Montpellier Danse célèbre le centenaire de Merce Cunningham, "l'Einstein de la danse"
Cent ans après sa naissance et dix ans après sa mort, le danseur et chorégraphe américain est au cœur de célébrations organisées mercredi par le festival Montpellier Danse.
"Si je n'avais pas croisé l'œuvre de Cunningham, je n'aurais sans doute jamais travaillé dans la danse", a confié mercredi le directeur du festival Montpellier Danse Jean-Paul Montanari, en présentant Un Jour avec Merce C..
Cunningham avait multiplié les passages à Montpellier, ville avec laquelle il avait fini par créer un lien profond. Grâce à ce précurseur américain, qu'il côtoie à partir de 1985 au gré de ses visites à Montpellier, Jean-Paul Montanari comprend alors que cette discipline "peut être un art majeur et que l'on peut y consacrer sa vie".
Pour faire un "clin d'œil amical au plus grand chorégraphe du XXe siècle", dont danseurs et chorégraphes se rappellent la "présence lumineuse" et "l'œil pétillant", le festival a élaboré une riche programmation pour mercredi, incluant notamment une classe de la technique Cunningham en public, des projections, un spectacle du bras droit de Cunningham, Trevor Carlson.
Un spectacle et un livret spécial pour celui qui a libéré la danse de tout carcan
Les pièces Summerspace (1958) et Exchange (1978) seront également dansées mercredi soir par le ballet de l'Opéra de Lyon à l'Opéra Berlioz de Montpellier et l'anniversaire du maître donne aussi lieu, toujours mercredi, à la publication d'un livret spécial gratuit d'une quarantaine de pages intitulé Un Américain à Montpellier.
Né le 16 avril 1919 à Centralia, dans l'État de Washington (nord-ouest des États-Unis), celui qui a libéré la danse de sa soumission à la musique, du décor et de la narration, était fils d'avocat et avait étudié le théâtre et la danse de 1937 à 1939 à la Cornish School à Seattle (nord-ouest).
C'est dans cet établissement qu'il rencontre le compositeur de musique contemporaine expérimentale et philosophe John Cage, qui sera son compagnon à la ville comme à la scène, jusqu'au décès de ce dernier en 1992.

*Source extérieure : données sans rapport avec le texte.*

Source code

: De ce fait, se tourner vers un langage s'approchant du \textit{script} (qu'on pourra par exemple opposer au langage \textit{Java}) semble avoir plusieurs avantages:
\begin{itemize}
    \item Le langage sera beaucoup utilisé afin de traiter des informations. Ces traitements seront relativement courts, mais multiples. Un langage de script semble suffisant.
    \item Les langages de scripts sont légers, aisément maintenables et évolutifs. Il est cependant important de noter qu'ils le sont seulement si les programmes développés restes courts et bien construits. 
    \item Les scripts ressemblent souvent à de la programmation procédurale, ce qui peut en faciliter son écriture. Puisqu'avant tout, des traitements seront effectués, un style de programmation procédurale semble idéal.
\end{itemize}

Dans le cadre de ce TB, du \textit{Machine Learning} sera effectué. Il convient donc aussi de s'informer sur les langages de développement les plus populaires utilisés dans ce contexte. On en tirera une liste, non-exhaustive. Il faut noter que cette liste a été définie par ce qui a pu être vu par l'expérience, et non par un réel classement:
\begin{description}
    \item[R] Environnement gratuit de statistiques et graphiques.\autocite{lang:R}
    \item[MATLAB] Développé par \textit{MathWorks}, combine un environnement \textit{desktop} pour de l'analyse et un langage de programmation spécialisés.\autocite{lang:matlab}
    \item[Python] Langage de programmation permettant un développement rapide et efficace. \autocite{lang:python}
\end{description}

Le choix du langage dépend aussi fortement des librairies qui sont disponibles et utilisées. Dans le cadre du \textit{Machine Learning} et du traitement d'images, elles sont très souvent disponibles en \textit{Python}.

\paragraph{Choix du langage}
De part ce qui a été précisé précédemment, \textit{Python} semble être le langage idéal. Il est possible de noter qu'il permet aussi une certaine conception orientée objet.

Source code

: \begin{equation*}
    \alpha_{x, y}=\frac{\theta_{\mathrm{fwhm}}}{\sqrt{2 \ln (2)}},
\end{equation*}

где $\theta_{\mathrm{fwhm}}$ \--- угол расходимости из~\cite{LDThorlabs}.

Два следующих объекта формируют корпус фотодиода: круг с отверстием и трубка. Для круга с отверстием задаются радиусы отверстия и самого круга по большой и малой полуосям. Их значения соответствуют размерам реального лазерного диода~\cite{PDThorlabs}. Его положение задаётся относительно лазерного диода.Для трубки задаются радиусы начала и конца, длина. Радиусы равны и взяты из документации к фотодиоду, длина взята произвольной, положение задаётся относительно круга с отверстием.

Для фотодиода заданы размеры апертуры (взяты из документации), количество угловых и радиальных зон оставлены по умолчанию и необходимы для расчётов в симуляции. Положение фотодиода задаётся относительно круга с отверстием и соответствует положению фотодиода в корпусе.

Des débuts avec Martha Graham, avant de s'inscrire à l'avant-garde de la danse
Engagé en 1939 comme soliste dans la compagnie de Martha Graham, pionnière de la "modern dance", Cunningham fonde sa compagnie en 1953 et renouvelle radicalement les codes de la danse. Il juge notamment que "le mouvement n'a pas à traduire l'émotion, il doit en être la source". Sous l'influence de Cage, il introduit également la notion de hasard dans la chorégraphie, n'hésitant pas à tirer aux dés les trajectoires des danseurs ou l'ordre des séquences.
Merce Cunningham est resté à la pointe de l'avant-garde toute sa vie, utilisant la vidéo dès les années 1970 et l'informatique dès le début des années 1990 pour composer des chorégraphies.
Incompris aux États-Unis, il connaît également des débuts difficiles lors de sa première venue à Montpellier Danse en 1985 : ses "Events", basés sur des systèmes aléatoires, désarçonnent une large partie du public. Incommodés par la musique subversive de John Cage, qui mêle bruits et musique électronique, et par la dissociation des mouvements des danseurs et de la musique, des spectateurs révoltés sortent en hurlant...
Des huées à la reconnaissance
Au fil du temps, à Montpellier comme sur d'autres scènes, Cunningham sera reconnu comme un grand créateur et lors de sa dernière venue en 2005, alors qu'il ne peut plus marcher, le patriarche de la danse contemporaine est acclamé lors d'une standing ovation de 15 minutes.
Parmi les temps forts des visites de Cunningham à Montpellier Danse, restent de multiples instants magiques, notamment lors d'un "Event" en 1995 : Merce reste seul en scène en plein air et danse de manière facétieuse avec une chaise pliante.
Ultime déclaration d'amour à Montpellier, il a demandé qu'une partie de ses cendres soit répandue au cœur de la Cité internationale de la Danse de Montpellier, au pied du studio qui porte son nom.